• TASK DETAILS
Of the entries below, restate word for word only the section that runs from the line with "[ ] Enhancement" to the line with "<!-- Add extra information here -->", counting both ends.
** EXERCISE INPUT follows **
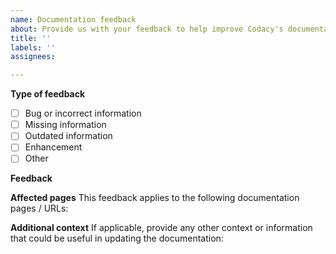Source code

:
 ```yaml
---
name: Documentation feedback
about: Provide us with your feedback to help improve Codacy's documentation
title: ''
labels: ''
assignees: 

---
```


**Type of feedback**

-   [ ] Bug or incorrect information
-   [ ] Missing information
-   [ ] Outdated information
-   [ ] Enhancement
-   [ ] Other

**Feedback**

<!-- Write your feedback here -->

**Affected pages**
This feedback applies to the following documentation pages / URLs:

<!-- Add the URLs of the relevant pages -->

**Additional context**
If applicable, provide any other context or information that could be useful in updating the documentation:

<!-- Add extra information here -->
** End of EXERCISE INPUT **
** EXERCISE INPUT follows **
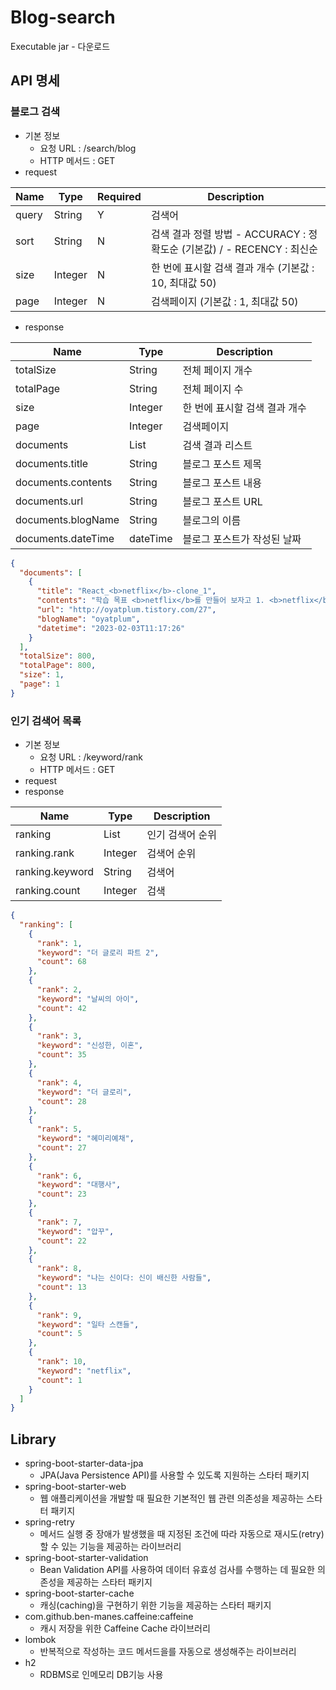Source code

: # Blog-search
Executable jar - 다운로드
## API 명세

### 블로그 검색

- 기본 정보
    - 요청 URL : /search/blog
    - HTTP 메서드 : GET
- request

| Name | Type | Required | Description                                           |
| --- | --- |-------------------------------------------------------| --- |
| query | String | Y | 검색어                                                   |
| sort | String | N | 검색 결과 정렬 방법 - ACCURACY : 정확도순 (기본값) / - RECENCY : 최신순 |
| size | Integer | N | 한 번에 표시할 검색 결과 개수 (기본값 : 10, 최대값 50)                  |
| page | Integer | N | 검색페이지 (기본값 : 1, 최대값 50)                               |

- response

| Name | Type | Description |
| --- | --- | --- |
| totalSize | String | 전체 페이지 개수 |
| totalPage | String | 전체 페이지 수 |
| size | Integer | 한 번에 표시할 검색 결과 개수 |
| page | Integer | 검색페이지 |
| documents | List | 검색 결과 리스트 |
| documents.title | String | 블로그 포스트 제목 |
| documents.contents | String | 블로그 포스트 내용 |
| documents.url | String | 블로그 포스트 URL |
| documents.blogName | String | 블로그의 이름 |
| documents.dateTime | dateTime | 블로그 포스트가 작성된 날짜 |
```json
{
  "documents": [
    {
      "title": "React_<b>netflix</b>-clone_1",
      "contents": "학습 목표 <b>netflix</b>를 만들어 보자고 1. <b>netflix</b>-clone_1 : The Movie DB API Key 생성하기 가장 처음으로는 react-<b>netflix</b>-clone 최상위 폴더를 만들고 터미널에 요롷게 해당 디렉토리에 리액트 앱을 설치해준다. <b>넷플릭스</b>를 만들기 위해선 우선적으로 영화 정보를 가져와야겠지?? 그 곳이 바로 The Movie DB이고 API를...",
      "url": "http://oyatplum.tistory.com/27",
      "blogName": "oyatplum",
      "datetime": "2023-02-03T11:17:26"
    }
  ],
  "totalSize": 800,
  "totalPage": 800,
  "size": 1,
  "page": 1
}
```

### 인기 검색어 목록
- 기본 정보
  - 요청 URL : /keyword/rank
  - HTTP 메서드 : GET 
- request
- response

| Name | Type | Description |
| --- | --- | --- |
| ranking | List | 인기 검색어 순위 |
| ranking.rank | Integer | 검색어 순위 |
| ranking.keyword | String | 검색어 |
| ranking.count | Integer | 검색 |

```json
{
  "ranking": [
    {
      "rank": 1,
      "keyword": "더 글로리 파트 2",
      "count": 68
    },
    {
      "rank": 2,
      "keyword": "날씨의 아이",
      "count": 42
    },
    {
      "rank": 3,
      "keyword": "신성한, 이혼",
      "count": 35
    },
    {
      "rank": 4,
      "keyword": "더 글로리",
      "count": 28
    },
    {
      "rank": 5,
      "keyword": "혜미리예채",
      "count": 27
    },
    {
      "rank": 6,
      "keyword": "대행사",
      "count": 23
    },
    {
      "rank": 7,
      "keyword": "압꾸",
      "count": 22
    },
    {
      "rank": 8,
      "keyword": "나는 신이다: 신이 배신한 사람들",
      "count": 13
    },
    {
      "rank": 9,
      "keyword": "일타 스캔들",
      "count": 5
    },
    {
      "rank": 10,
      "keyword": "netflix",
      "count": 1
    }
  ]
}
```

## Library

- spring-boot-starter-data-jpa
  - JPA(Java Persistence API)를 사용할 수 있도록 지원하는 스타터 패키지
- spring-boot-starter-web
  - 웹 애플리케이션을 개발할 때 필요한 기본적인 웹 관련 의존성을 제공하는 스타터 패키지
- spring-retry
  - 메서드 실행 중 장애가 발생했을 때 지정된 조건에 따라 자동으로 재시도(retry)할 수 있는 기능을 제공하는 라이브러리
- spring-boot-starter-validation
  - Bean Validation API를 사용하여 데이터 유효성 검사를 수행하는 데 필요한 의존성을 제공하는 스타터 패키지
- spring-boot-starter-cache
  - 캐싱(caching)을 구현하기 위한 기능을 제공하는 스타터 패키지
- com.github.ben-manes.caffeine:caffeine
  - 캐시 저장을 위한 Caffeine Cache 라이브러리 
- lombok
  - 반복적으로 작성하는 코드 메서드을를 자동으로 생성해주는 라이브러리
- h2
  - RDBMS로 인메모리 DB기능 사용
** End of EXERCISE INPUT **
** EXERCISE INPUT follows **
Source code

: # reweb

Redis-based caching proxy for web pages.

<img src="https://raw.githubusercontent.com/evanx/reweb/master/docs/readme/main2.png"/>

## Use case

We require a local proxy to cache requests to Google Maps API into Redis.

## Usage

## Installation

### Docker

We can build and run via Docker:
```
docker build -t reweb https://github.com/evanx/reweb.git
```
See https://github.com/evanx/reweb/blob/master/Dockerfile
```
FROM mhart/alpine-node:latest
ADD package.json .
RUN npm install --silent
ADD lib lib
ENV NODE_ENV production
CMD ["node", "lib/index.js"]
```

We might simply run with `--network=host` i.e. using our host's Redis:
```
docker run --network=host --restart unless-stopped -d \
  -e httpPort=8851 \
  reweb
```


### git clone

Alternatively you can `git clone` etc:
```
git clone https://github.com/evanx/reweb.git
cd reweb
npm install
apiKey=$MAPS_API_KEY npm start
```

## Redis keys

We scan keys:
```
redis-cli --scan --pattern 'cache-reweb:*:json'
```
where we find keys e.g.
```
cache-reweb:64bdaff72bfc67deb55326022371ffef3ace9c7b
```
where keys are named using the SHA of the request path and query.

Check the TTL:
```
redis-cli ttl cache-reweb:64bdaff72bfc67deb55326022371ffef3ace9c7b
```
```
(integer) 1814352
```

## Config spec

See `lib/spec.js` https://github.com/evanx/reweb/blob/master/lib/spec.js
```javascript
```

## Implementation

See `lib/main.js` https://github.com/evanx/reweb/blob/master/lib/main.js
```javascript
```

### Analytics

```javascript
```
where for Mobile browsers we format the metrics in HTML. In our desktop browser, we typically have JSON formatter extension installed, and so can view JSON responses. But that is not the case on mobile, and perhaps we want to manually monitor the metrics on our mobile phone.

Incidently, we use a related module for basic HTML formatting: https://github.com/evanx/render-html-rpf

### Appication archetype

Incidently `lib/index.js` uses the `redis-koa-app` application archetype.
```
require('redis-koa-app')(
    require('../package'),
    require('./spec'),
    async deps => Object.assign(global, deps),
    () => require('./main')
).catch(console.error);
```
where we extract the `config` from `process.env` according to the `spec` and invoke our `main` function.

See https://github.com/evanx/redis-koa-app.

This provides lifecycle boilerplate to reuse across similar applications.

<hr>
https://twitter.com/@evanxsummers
** End of EXERCISE INPUT **
• ANSWER SECTION
-   [ ] Enhancement
-   [ ] Other

**Feedback**

<!-- Write your feedback here -->

**Affected pages**
This feedback applies to the following documentation pages / URLs:

<!-- Add the URLs of the relevant pages -->

**Additional context**
If applicable, provide any other context or information that could be useful in updating the documentation:

<!-- Add extra information here -->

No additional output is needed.